__WHAT YOU ARE ASKED TO DO__. Can you pull out each line of the data below that includes the word "soluto"?
DATA SHOWN: Begin
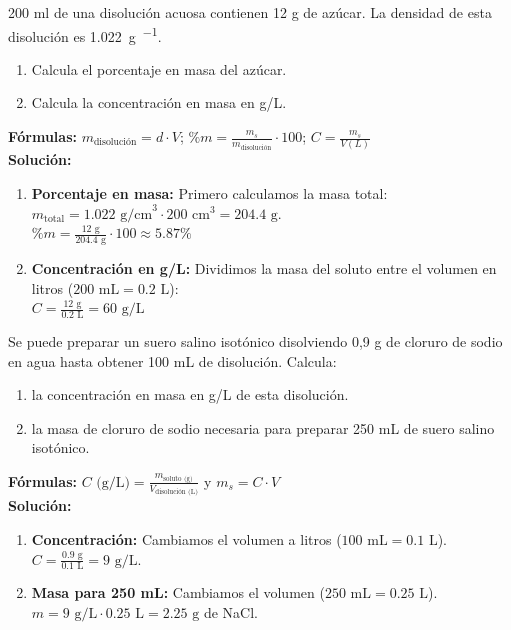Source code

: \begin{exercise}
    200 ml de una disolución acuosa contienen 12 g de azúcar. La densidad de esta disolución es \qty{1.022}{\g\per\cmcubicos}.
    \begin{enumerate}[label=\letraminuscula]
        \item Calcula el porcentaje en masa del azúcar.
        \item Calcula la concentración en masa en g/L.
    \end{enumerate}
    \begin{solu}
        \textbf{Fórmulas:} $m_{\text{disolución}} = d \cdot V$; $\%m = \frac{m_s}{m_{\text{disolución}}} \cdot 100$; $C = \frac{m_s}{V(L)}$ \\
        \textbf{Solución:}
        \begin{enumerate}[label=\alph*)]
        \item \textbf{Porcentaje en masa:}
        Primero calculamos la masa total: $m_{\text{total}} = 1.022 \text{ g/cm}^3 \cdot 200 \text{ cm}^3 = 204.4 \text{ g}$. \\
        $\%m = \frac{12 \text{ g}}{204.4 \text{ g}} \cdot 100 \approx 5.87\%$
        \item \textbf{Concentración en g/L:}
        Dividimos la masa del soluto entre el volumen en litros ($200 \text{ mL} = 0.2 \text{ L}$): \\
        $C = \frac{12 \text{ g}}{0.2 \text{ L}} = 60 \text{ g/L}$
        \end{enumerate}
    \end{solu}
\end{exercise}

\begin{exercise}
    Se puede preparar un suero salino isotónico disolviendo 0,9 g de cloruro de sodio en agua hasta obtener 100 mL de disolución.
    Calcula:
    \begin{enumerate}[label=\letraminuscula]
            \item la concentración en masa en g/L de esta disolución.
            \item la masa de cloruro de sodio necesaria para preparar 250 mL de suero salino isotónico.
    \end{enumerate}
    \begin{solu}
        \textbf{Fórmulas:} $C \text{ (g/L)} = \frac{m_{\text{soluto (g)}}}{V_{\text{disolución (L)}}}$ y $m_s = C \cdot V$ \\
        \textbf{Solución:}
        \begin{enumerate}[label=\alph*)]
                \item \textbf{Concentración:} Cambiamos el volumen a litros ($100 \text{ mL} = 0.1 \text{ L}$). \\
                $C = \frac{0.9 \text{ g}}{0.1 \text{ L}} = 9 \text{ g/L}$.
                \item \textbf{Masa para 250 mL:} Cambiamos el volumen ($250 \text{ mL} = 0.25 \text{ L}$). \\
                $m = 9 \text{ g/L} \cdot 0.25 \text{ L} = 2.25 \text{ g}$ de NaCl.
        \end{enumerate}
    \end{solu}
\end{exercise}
DATA SHOWN: End
__ANSWER FOR THIS EXERCISE__.
        Dividimos la masa del soluto entre el volumen en litros ($200 \text{ mL} = 0.2 \text{ L}$): \\
        \textbf{Fórmulas:} $C \text{ (g/L)} = \frac{m_{\text{soluto (g)}}}{V_{\text{disolución (L)}}}$ y $m_s = C \cdot V$ \\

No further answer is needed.